Photo: HM Treasury, Flickr

Kate Ogden writes that councils face a potentially future following the spending review.

In our recent report, we estimated that councils would need to spend £10bn more in 2024-25 than they did in 2019-20, just to maintain services at pre-pandemic levels. Population growth, faster growth in demand for children and adult social care services, and the impact of inflation and average wage growth on councils’ costs mean they’ll need to be spending much more just to stand still.

But Adrian Jenkins is right to say this doesn’t build in all the new spending pressures councils expect to face. Recent estimates from Crisis, and evidence of substantial housing arrears among private renters, suggest councils can expect a surge in demand for housing and homelessness services. Expected rises in the National Living Wage will add to pay bills if councils maintain differentials between spine points on their pay scales.
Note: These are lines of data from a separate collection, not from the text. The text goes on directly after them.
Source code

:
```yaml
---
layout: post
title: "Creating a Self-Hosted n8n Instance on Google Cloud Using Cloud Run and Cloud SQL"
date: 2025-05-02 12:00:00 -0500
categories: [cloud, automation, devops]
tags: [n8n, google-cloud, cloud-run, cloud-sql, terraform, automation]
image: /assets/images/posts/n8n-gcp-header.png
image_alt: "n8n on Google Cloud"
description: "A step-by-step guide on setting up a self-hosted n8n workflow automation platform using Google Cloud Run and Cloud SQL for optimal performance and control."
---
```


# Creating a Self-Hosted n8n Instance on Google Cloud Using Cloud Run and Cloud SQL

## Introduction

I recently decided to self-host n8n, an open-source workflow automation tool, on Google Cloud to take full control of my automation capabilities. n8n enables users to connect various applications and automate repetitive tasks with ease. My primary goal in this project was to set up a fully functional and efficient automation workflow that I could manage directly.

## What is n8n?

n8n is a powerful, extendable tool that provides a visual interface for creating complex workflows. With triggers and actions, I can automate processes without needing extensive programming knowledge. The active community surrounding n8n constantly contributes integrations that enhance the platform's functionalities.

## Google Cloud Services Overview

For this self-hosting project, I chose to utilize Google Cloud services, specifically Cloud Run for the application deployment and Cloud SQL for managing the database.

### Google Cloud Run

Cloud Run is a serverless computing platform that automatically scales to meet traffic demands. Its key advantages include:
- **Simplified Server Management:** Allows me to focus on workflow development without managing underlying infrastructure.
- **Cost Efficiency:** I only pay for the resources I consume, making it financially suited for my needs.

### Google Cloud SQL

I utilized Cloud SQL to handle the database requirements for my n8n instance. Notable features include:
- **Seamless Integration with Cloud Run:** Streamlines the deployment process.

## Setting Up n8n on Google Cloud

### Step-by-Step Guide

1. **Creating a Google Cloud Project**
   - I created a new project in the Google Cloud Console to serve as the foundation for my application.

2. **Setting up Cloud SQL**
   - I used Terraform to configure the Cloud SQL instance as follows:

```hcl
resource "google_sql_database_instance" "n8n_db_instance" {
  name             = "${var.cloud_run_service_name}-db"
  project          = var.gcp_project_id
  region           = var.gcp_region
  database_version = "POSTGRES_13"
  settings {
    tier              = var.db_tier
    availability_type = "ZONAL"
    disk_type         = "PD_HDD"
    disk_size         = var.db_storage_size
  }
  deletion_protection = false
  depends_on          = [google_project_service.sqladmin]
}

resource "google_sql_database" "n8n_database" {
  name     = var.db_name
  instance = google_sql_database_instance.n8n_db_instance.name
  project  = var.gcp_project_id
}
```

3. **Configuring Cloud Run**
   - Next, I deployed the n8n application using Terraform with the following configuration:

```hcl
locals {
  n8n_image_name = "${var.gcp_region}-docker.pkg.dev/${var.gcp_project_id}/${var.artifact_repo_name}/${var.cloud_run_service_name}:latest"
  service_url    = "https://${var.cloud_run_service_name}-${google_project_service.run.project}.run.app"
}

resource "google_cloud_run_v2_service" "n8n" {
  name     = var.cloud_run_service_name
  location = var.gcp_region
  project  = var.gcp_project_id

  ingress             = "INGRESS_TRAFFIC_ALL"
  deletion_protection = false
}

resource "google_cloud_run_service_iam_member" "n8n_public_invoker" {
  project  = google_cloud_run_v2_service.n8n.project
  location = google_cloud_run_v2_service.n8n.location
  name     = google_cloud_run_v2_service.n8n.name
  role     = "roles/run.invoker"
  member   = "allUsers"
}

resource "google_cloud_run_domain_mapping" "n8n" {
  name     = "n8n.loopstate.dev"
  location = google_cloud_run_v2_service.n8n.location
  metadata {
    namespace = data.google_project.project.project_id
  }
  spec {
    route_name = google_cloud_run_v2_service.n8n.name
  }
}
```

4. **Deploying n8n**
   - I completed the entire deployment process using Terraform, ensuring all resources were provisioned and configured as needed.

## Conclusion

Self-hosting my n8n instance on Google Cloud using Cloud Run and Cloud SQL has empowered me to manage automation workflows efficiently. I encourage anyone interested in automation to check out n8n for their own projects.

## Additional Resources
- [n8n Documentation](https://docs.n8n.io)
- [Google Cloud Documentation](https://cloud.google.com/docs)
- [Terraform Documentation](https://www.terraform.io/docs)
And it’s not yet clear whether the government’s promise to compensate public sector employers for the cost of the rise in employer National Insurance contributions will extend to councils’ outsourced services. These issues, and several others, could push up the sums needed even further, but are difficult to quantify with any confidence.

Cut

What we can be surer of is that the spending review is unlikely to deliver everything the sector wants. Under the chancellor’s current plans, day-to-day spending on public services will rise by 10% in real-terms over the next 3 years. But existing commitments on health, schools, defense and overseas aid mean two-thirds of that spending is already accounted for; only the remaining third remains to be allocated next week. For those departments which aren’t protected by an existing agreement, next year looks especially tight.

Overall, we expect “unprotected” departments to face a 2.5% cut in their (non-Covid) funding next year. That includes DLUHC (Department for Levelling Up, Housing and Communities) which provides most local government grant funding—but also further education, courts and prisons, HMRC and Defra, among others.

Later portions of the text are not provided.